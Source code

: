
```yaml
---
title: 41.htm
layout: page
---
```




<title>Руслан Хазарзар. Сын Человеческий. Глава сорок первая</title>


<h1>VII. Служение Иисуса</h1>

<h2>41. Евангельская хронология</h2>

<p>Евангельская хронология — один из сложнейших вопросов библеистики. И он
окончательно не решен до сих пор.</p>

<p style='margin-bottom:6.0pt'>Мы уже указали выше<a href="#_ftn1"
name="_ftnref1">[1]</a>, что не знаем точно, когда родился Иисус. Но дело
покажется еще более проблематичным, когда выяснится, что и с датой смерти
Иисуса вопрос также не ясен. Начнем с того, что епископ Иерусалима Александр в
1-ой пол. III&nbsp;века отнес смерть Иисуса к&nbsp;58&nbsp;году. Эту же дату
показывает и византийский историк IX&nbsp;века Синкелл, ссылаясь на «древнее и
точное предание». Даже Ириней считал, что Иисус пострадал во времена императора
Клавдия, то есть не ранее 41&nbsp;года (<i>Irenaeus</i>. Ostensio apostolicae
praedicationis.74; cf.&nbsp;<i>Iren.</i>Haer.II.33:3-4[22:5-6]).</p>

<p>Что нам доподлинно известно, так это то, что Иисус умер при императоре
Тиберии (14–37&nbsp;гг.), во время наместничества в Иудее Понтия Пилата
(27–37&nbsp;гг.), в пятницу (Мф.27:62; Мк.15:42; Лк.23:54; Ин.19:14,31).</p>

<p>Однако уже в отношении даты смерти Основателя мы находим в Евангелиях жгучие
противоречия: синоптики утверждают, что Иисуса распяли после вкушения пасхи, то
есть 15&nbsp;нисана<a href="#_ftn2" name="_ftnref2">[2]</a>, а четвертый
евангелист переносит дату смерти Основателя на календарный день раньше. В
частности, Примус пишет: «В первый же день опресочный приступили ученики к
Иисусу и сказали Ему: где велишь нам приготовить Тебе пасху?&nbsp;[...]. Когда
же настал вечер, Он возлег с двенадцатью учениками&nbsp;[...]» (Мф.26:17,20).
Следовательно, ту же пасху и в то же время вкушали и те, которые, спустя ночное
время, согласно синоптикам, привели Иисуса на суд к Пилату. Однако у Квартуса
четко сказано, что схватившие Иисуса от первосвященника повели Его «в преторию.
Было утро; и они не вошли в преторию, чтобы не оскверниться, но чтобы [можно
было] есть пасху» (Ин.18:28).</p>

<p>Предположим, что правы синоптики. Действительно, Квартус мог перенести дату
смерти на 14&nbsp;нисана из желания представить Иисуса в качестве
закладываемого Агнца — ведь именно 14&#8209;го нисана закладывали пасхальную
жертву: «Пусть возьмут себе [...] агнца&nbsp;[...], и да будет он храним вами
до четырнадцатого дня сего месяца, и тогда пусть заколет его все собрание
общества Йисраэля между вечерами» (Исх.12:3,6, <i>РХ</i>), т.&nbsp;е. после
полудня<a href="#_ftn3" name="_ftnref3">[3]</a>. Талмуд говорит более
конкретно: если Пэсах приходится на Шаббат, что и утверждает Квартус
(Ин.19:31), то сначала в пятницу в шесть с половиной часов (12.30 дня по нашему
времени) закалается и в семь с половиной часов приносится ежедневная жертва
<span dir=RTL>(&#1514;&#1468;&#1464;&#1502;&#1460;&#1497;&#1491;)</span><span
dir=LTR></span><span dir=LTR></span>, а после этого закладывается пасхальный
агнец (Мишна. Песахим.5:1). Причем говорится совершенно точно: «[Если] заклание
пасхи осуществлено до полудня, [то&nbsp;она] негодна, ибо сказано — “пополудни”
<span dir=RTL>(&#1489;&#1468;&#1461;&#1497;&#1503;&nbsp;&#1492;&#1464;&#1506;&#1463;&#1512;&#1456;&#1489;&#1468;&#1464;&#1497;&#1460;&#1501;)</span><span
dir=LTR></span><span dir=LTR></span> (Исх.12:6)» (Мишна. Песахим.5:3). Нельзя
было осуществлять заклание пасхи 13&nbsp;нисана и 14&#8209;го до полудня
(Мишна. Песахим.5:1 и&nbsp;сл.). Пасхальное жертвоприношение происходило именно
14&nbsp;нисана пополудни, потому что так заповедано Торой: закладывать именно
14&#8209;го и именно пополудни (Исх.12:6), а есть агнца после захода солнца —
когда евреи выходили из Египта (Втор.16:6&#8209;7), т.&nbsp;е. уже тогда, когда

::::::::

● Task brief
After locating the line with "Иисуса вопрос также" above, return that line and every later line through the one with "Клавдия, то есть", word for word and with nothing else.

● Problem solution
Иисуса вопрос также не ясен. Начнем с того, что епископ Иерусалима Александр в
1-ой пол. III&nbsp;века отнес смерть Иисуса к&nbsp;58&nbsp;году. Эту же дату
показывает и византийский историк IX&nbsp;века Синкелл, ссылаясь на «древнее и
точное предание». Даже Ириней считал, что Иисус пострадал во времена императора
Клавдия, то есть не ранее 41&nbsp;года (<i>Irenaeus</i>. Ostensio apostolicae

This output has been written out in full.